● SOURCE INFORMATION:

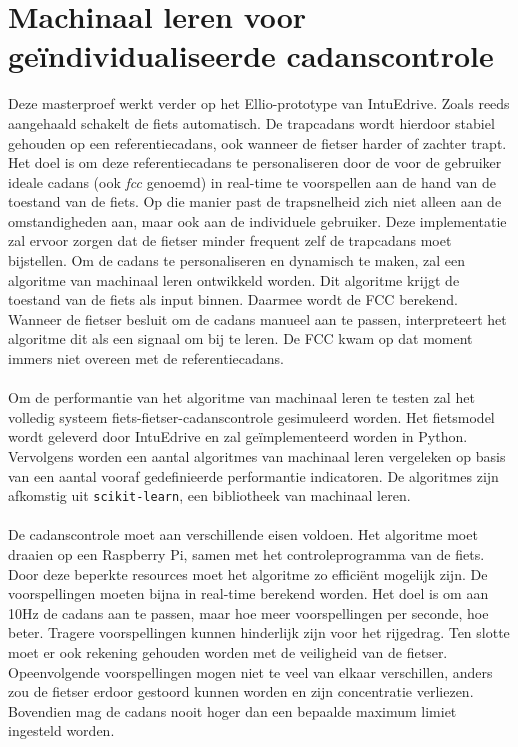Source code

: \section{Machinaal leren voor geïndividualiseerde cadanscontrole}
Deze masterproef werkt verder op het Ellio-prototype van IntuEdrive. Zoals reeds aangehaald schakelt de fiets automatisch. De trapcadans wordt hierdoor stabiel gehouden op een referentiecadans, ook wanneer de fietser harder of zachter trapt. Het doel is om deze referentiecadans te personaliseren door de voor de gebruiker ideale cadans (ook \textit{\gls{fcc}} genoemd) in real-time te voorspellen aan de hand van de toestand van de fiets. Op die manier past de trapsnelheid zich niet alleen  aan de omstandigheden aan, maar ook aan de individuele gebruiker. Deze implementatie zal ervoor zorgen dat de fietser minder frequent zelf de trapcadans moet bijstellen. Om de cadans te personaliseren en dynamisch te maken, zal een algoritme van machinaal leren ontwikkeld worden. Dit algoritme krijgt de toestand van de fiets als input binnen. Daarmee wordt de FCC berekend. Wanneer de fietser besluit om de cadans manueel aan te passen, interpreteert het algoritme dit als een signaal om bij te leren. De FCC kwam op dat moment immers niet overeen met de referentiecadans.
\\\\
Om de performantie van het algoritme van machinaal leren te testen zal het volledig systeem fiets-fietser-cadanscontrole gesimuleerd worden. Het fietsmodel wordt geleverd door IntuEdrive en zal geïmplementeerd worden in Python. Vervolgens worden een aantal algoritmes van machinaal leren vergeleken op basis van een aantal vooraf gedefinieerde performantie indicatoren. De algoritmes zijn afkomstig uit \texttt{scikit-learn}, een bibliotheek van machinaal leren.
\\\\
De cadanscontrole moet aan verschillende eisen voldoen. Het algoritme moet draaien op een Raspberry Pi, samen met het controleprogramma van de fiets. Door deze beperkte resources moet het algoritme zo efficiënt mogelijk zijn. De voorspellingen moeten bijna in real-time berekend worden. Het doel is om aan 10Hz de cadans aan te passen, maar hoe meer voorspellingen per seconde, hoe beter. Tragere voorspellingen kunnen hinderlijk zijn voor het rijgedrag. Ten slotte moet er ook rekening gehouden worden met de veiligheid van de fietser. Opeenvolgende voorspellingen mogen niet te veel van elkaar verschillen, anders zou de fietser erdoor gestoord kunnen worden en zijn concentratie verliezen. Bovendien mag de cadans nooit hoger dan een bepaalde maximum limiet ingesteld worden.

● YOUR TASK:
Pictures stay out; everything else in the records gets copied exactly.

● RESULT FOR THIS EXERCISE:
Source code

: \section{Machinaal leren voor geïndividualiseerde cadanscontrole}
Deze masterproef werkt verder op het Ellio-prototype van IntuEdrive. Zoals reeds aangehaald schakelt de fiets automatisch. De trapcadans wordt hierdoor stabiel gehouden op een referentiecadans, ook wanneer de fietser harder of zachter trapt. Het doel is om deze referentiecadans te personaliseren door de voor de gebruiker ideale cadans (ook \textit{\gls{fcc}} genoemd) in real-time te voorspellen aan de hand van de toestand van de fiets. Op die manier past de trapsnelheid zich niet alleen  aan de omstandigheden aan, maar ook aan de individuele gebruiker. Deze implementatie zal ervoor zorgen dat de fietser minder frequent zelf de trapcadans moet bijstellen. Om de cadans te personaliseren en dynamisch te maken, zal een algoritme van machinaal leren ontwikkeld worden. Dit algoritme krijgt de toestand van de fiets als input binnen. Daarmee wordt de FCC berekend. Wanneer de fietser besluit om de cadans manueel aan te passen, interpreteert het algoritme dit als een signaal om bij te leren. De FCC kwam op dat moment immers niet overeen met de referentiecadans.
\\\\
Om de performantie van het algoritme van machinaal leren te testen zal het volledig systeem fiets-fietser-cadanscontrole gesimuleerd worden. Het fietsmodel wordt geleverd door IntuEdrive en zal geïmplementeerd worden in Python. Vervolgens worden een aantal algoritmes van machinaal leren vergeleken op basis van een aantal vooraf gedefinieerde performantie indicatoren. De algoritmes zijn afkomstig uit \texttt{scikit-learn}, een bibliotheek van machinaal leren.
\\\\
De cadanscontrole moet aan verschillende eisen voldoen. Het algoritme moet draaien op een Raspberry Pi, samen met het controleprogramma van de fiets. Door deze beperkte resources moet het algoritme zo efficiënt mogelijk zijn. De voorspellingen moeten bijna in real-time berekend worden. Het doel is om aan 10Hz de cadans aan te passen, maar hoe meer voorspellingen per seconde, hoe beter. Tragere voorspellingen kunnen hinderlijk zijn voor het rijgedrag. Ten slotte moet er ook rekening gehouden worden met de veiligheid van de fietser. Opeenvolgende voorspellingen mogen niet te veel van elkaar verschillen, anders zou de fietser erdoor gestoord kunnen worden en zijn concentratie verliezen. Bovendien mag de cadans nooit hoger dan een bepaalde maximum limiet ingesteld worden.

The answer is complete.